Action item:
Retype each of the records below exactly, leaving the pictures out.
Top of Data records
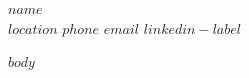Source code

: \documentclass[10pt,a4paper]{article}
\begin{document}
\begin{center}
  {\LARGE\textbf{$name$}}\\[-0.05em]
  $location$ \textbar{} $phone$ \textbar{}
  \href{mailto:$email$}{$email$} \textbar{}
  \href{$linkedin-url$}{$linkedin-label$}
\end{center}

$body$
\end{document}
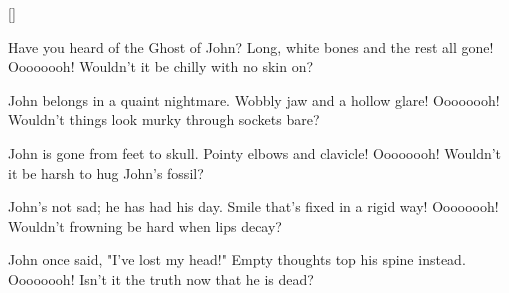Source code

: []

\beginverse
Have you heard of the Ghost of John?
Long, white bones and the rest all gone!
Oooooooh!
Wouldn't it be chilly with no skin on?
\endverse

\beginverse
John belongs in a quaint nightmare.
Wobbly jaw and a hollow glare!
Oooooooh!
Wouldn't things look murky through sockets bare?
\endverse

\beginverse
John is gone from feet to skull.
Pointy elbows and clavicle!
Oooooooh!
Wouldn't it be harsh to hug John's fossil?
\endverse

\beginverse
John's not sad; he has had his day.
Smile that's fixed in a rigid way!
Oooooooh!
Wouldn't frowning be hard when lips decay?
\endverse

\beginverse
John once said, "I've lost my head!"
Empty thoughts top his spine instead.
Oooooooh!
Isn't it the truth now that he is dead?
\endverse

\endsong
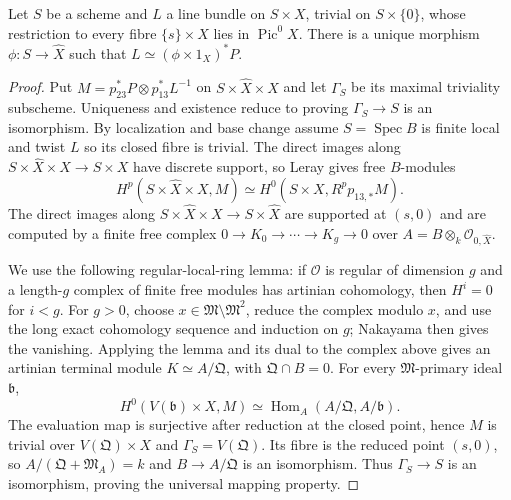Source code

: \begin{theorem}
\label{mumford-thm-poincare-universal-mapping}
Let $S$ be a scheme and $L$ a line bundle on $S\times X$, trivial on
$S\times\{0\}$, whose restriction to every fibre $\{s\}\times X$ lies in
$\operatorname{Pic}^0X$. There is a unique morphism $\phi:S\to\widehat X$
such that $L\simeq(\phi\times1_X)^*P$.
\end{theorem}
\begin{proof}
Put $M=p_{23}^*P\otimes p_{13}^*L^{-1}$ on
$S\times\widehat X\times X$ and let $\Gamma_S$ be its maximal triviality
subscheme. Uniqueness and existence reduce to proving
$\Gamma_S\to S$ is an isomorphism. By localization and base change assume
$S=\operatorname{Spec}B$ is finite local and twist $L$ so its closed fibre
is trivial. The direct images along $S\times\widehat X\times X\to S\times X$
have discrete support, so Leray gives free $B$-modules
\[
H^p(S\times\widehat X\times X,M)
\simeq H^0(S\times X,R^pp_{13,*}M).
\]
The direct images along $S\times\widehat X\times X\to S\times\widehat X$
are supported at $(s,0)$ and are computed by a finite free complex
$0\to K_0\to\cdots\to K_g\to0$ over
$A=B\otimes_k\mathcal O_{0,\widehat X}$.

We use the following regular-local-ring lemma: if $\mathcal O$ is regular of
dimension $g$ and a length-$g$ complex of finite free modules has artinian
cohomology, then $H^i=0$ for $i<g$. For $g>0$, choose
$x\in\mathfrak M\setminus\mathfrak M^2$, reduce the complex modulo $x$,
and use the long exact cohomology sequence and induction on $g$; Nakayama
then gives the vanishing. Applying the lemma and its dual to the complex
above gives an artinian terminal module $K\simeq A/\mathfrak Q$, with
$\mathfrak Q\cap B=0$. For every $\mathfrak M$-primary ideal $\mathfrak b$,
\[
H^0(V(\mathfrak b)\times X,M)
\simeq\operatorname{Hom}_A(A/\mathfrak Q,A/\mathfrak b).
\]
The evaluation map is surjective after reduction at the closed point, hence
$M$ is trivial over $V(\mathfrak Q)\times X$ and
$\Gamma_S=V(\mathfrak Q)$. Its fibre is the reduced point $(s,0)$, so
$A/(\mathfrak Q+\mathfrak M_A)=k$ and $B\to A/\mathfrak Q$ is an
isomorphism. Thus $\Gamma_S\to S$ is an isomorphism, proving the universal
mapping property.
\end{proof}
Bottom of Data records
Output of the exercise:
Source code

: \documentclass[10pt,a4paper]{article}
\begin{document}
\begin{center}
  {\LARGE\textbf{$name$}}\\[-0.05em]
  $location$ \textbar{} $phone$ \textbar{}
  \href{mailto:$email$}{$email$} \textbar{}
  \href{$linkedin-url$}{$linkedin-label$}
\end{center}

$body$
\end{document}
Source code

: []

\beginverse
Have you heard of the Ghost of John?
Long, white bones and the rest all gone!
Oooooooh!
Wouldn't it be chilly with no skin on?
\endverse

\beginverse
John belongs in a quaint nightmare.
Wobbly jaw and a hollow glare!
Oooooooh!
Wouldn't things look murky through sockets bare?
\endverse

\beginverse
John is gone from feet to skull.
Pointy elbows and clavicle!
Oooooooh!
Wouldn't it be harsh to hug John's fossil?
\endverse

\beginverse
John's not sad; he has had his day.
Smile that's fixed in a rigid way!
Oooooooh!
Wouldn't frowning be hard when lips decay?
\endverse

\beginverse
John once said, "I've lost my head!"
Empty thoughts top his spine instead.
Oooooooh!
Isn't it the truth now that he is dead?
\endverse

\endsong
Source code

: \begin{theorem}
\label{mumford-thm-poincare-universal-mapping}
Let $S$ be a scheme and $L$ a line bundle on $S\times X$, trivial on
$S\times\{0\}$, whose restriction to every fibre $\{s\}\times X$ lies in
$\operatorname{Pic}^0X$. There is a unique morphism $\phi:S\to\widehat X$
such that $L\simeq(\phi\times1_X)^*P$.
\end{theorem}
\begin{proof}
Put $M=p_{23}^*P\otimes p_{13}^*L^{-1}$ on
$S\times\widehat X\times X$ and let $\Gamma_S$ be its maximal triviality
subscheme. Uniqueness and existence reduce to proving
$\Gamma_S\to S$ is an isomorphism. By localization and base change assume
$S=\operatorname{Spec}B$ is finite local and twist $L$ so its closed fibre
is trivial. The direct images along $S\times\widehat X\times X\to S\times X$
have discrete support, so Leray gives free $B$-modules
\[
H^p(S\times\widehat X\times X,M)
\simeq H^0(S\times X,R^pp_{13,*}M).
\]
The direct images along $S\times\widehat X\times X\to S\times\widehat X$
are supported at $(s,0)$ and are computed by a finite free complex
$0\to K_0\to\cdots\to K_g\to0$ over
$A=B\otimes_k\mathcal O_{0,\widehat X}$.

We use the following regular-local-ring lemma: if $\mathcal O$ is regular of
dimension $g$ and a length-$g$ complex of finite free modules has artinian
cohomology, then $H^i=0$ for $i<g$. For $g>0$, choose
$x\in\mathfrak M\setminus\mathfrak M^2$, reduce the complex modulo $x$,
and use the long exact cohomology sequence and induction on $g$; Nakayama
then gives the vanishing. Applying the lemma and its dual to the complex
above gives an artinian terminal module $K\simeq A/\mathfrak Q$, with
$\mathfrak Q\cap B=0$. For every $\mathfrak M$-primary ideal $\mathfrak b$,
\[
H^0(V(\mathfrak b)\times X,M)
\simeq\operatorname{Hom}_A(A/\mathfrak Q,A/\mathfrak b).
\]
The evaluation map is surjective after reduction at the closed point, hence
$M$ is trivial over $V(\mathfrak Q)\times X$ and
$\Gamma_S=V(\mathfrak Q)$. Its fibre is the reduced point $(s,0)$, so
$A/(\mathfrak Q+\mathfrak M_A)=k$ and $B\to A/\mathfrak Q$ is an
isomorphism. Thus $\Gamma_S\to S$ is an isomorphism, proving the universal
mapping property.
\end{proof}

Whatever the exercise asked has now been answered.